Telling the stories of our childhood is a concept that combines the ideas in my last two posts – Childhood Memories (reblogged from Marek’s blog) and Selective Storytelling. Jean Rath, in her 2012 Qualitative Inquiry article, uses a layered text approach to combine “partial memories, the stories told by parents and half-remembered dreams” and in so doing, seeks to explore ways in “narrative inheritance fashions how we create stories of self”. Important to her exploration is the fact that the stories are incomplete, requiring us to create our identities on a foundation of partial mystery.

My father passed away recently, and this prompted the family to recall what we knew – and what we didn’t know – about him, his life and his childhood. I offer here a poem that Stephen Davies wrote about his childhood.

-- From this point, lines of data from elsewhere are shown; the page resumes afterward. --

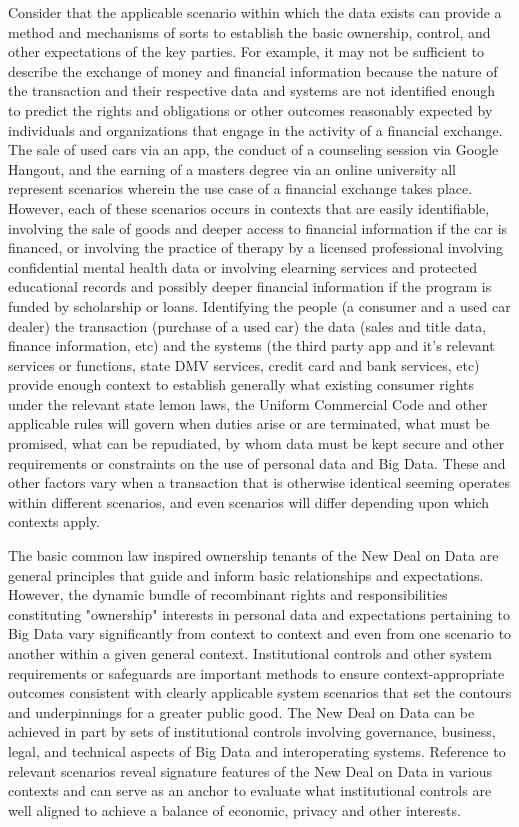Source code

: Consider that the applicable scenario within which the data exists can provide a method and mechanisms of sorts to establish the basic ownership, control, and other expectations of the key parties.
For example, it may not be sufficient to describe the exchange of money and financial information because the nature of the transaction and their respective data and systems are not identified enough to predict the rights and obligations or other outcomes reasonably expected by individuals and organizations that engage in the activity of a financial exchange.
The sale of used cars via an app, the conduct of a counseling session via Google Hangout, and the earning of a masters degree via an online university all represent scenarios wherein the use case of a financial exchange takes place.
However, each of these scenarios occurs in contexts that are easily identifiable, involving the sale of goods and deeper access to financial information if the car is financed, or involving the practice of therapy by a licensed professional involving confidential mental health data or involving elearning services and protected educational records and possibly deeper financial information if the program is funded by scholarship or loans.
Identifying the people (a consumer and a used car dealer) the transaction (purchase of a used car) the data (sales and title data, finance information, etc) and the systems (the third party app and it's relevant services or functions, state DMV services, credit card and bank services, etc) provide enough context to establish generally what existing consumer rights under the relevant state lemon laws, the Uniform Commercial Code and other applicable rules will govern when duties arise or are terminated, what must be promised, what can be repudiated, by whom data must be kept secure and other requirements or constraints on the use of personal data and Big Data.
These and other factors vary when a transaction that is otherwise identical seeming operates within different scenarios, and even scenarios will differ depending upon which contexts apply.  

The basic common law inspired ownership tenants of the New Deal on Data are general principles that guide and inform basic relationships and expectations.
However, the dynamic bundle of recombinant rights and responsibilities constituting "ownership" interests in personal data and expectations pertaining to Big Data vary significantly from context to context and even from one scenario to another within a given general context.  
Institutional controls and other system requirements or safeguards are important methods to ensure context-appropriate outcomes consistent with clearly applicable system scenarios that set the contours and underpinnings for a greater public good.
The New Deal on Data can be achieved in part by sets of institutional controls involving governance, business, legal, and technical aspects of Big Data and interoperating systems.
Reference to relevant scenarios reveal signature features of the New Deal on Data in various contexts and can serve as an anchor to evaluate what institutional controls are well aligned to achieve a balance of economic, privacy and other interests.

An infestation of rats & starlings in the ceiling prompted my father to despatch our fox terrier (Dancer) to rid us of the pests. Alas he fell between the wall and the fire place and with much cursing from Dad and yelping from the dog, the fire place was dismantled brick by brick and after the dog was safely rescued, the process was repeated as the fire place was reassembled. The mission to rid the house of birds and rats failed miserably but we all had a good laugh but only when Dad wasn’t listening!

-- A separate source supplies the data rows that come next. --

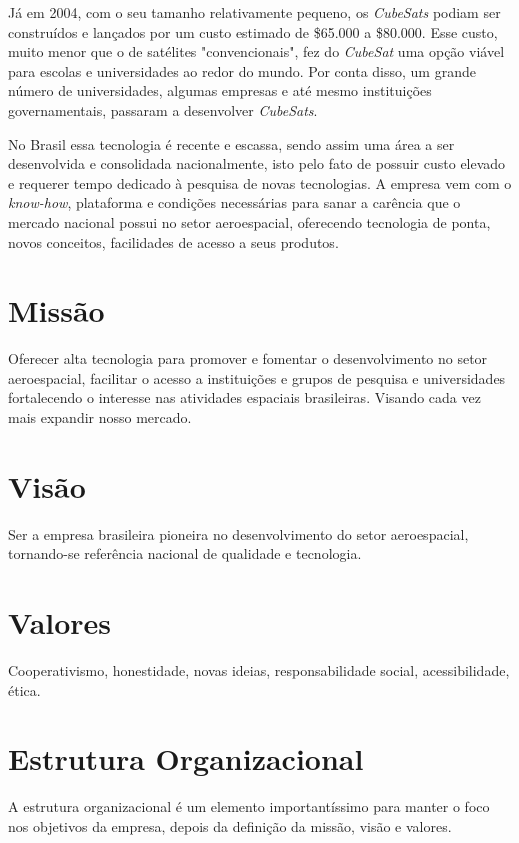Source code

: \documentclass[
	12pt,				%
	openright,			%
	oneside,			%
	a4paper,			%
	english,			%
	french,				%
	spanish,			%
	brazil				%
	]{abntex2}
\begin{document}
	Já em 2004, com o seu tamanho relativamente pequeno, os \textit{CubeSats} podiam ser construídos e lançados por um custo estimado de \$65.000 a \$80.000. Esse custo, muito menor que o de satélites "convencionais", fez do \textit{CubeSat} uma opção viável para escolas e universidades ao redor do mundo. Por conta disso, um grande número de universidades, algumas empresas e até mesmo instituições governamentais, passaram a desenvolver \textit{CubeSats}.
	
	No Brasil essa tecnologia é recente e escassa, sendo assim uma área a ser desenvolvida e consolidada nacionalmente, isto pelo fato de possuir custo elevado e requerer tempo dedicado à pesquisa de novas tecnologias.
A empresa vem com o \textit{know-how}, plataforma e condições necessárias para sanar a carência que o mercado nacional possui no setor aeroespacial, oferecendo tecnologia de ponta, novos conceitos, facilidades de acesso a seus produtos.

\section[Missão]{Missão}
	
	Oferecer alta tecnologia para promover e fomentar o desenvolvimento no setor aeroespacial, facilitar o acesso a instituições e grupos de pesquisa e universidades fortalecendo o interesse nas atividades espaciais brasileiras. Visando cada vez mais expandir nosso mercado.
	
\section[Visão]{Visão}	
	
	Ser a empresa brasileira pioneira no desenvolvimento do setor aeroespacial, tornando-se referência nacional de qualidade e tecnologia.
	
\section[Valores]{Valores}

	Cooperativismo, honestidade, novas ideias, responsabilidade social, acessibilidade, ética.

\section[Estrutura Organizacional]{Estrutura Organizacional}

	A estrutura organizacional é um elemento importantíssimo para manter o foco nos objetivos da empresa, depois da definição da missão, visão e valores.	
	
\end{document}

Our roof was a haven for starlings and rats
Who lived way up there away from the cats.
The screeches, the squeals, the clatter of feet,
Were familiar sounds, week after week.
Those things in the ceiling will just have to go,
Mother told Father, who did not want to know!

He thought of the problem and found a solution.
The plan was gem but it lacked resolution.
The dog was called up, he stood there aloof
Father of course shoved him up into the roof.
The dog it appeared was not fond of the dark,
Plaintively wailed, too scared to bark!

Father was livid, he started to rave,
Yelled at the dog to make him behave!
Barking and yapping the dog made a din
Atoning for what he thought was a sin.
Dog ran and he barked as the hunted fled,
While Father listened with glee from his bed.

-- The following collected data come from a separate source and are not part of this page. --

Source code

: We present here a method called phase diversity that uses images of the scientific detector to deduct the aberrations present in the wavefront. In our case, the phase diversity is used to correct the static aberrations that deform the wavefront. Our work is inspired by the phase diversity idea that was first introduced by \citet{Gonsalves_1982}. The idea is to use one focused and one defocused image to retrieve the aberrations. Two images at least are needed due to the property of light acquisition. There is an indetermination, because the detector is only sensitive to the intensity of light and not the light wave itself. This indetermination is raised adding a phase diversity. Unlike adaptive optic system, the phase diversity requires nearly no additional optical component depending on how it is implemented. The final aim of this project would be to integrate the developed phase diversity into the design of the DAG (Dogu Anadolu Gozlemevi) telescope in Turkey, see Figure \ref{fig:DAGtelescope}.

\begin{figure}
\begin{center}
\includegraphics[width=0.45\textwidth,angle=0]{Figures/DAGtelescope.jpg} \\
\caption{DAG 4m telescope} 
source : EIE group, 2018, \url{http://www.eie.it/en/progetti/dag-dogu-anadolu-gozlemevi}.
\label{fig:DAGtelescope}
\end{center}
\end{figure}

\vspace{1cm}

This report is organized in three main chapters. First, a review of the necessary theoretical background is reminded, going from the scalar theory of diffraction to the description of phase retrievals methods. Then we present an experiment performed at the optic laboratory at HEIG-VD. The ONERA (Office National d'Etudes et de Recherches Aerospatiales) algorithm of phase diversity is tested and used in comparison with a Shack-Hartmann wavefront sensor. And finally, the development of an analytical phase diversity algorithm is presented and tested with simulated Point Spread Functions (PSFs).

Dog ran riot like a small ten ton truck,
Until near the chimney he got horribly stuck!
Barks turned to cries as he lay trapped,
Hoping that the rats would not counter attack!
Father was mad, his plan was in shreds
We heard him yelling so stayed in our beds!

He located the dog whimpering so strange,
Down near the floor by the cooking range.
The distance was measured with a piece of stick,
Then started the rescue, brick by brick.
Wall paper was torn, boards pulled out,
bricks were removed and piled all about.

Dog was rescued without too much pain,
But he refused to go near that roof again.
Father declared a truce after that,
So our roof’s still a haven for starlings and rats!

I chose this poem because it presents my father in the way I want people to think of him: as a creative man, with a sense of humour, who was observant of life. I know much of the background of this story, so I also know what it leaves out, the good and the bad sides of his childhood. But here, I am creating an identity, as discussed by BlogNovice1 (sorry, I don’t know your name!) in Careful Curating, which involves deciding what to present and what to omit. It is an incomplete snapshot into someone’s childhood memories, yet as Jean Rath says, our personal stories are always based on some degree of mystery.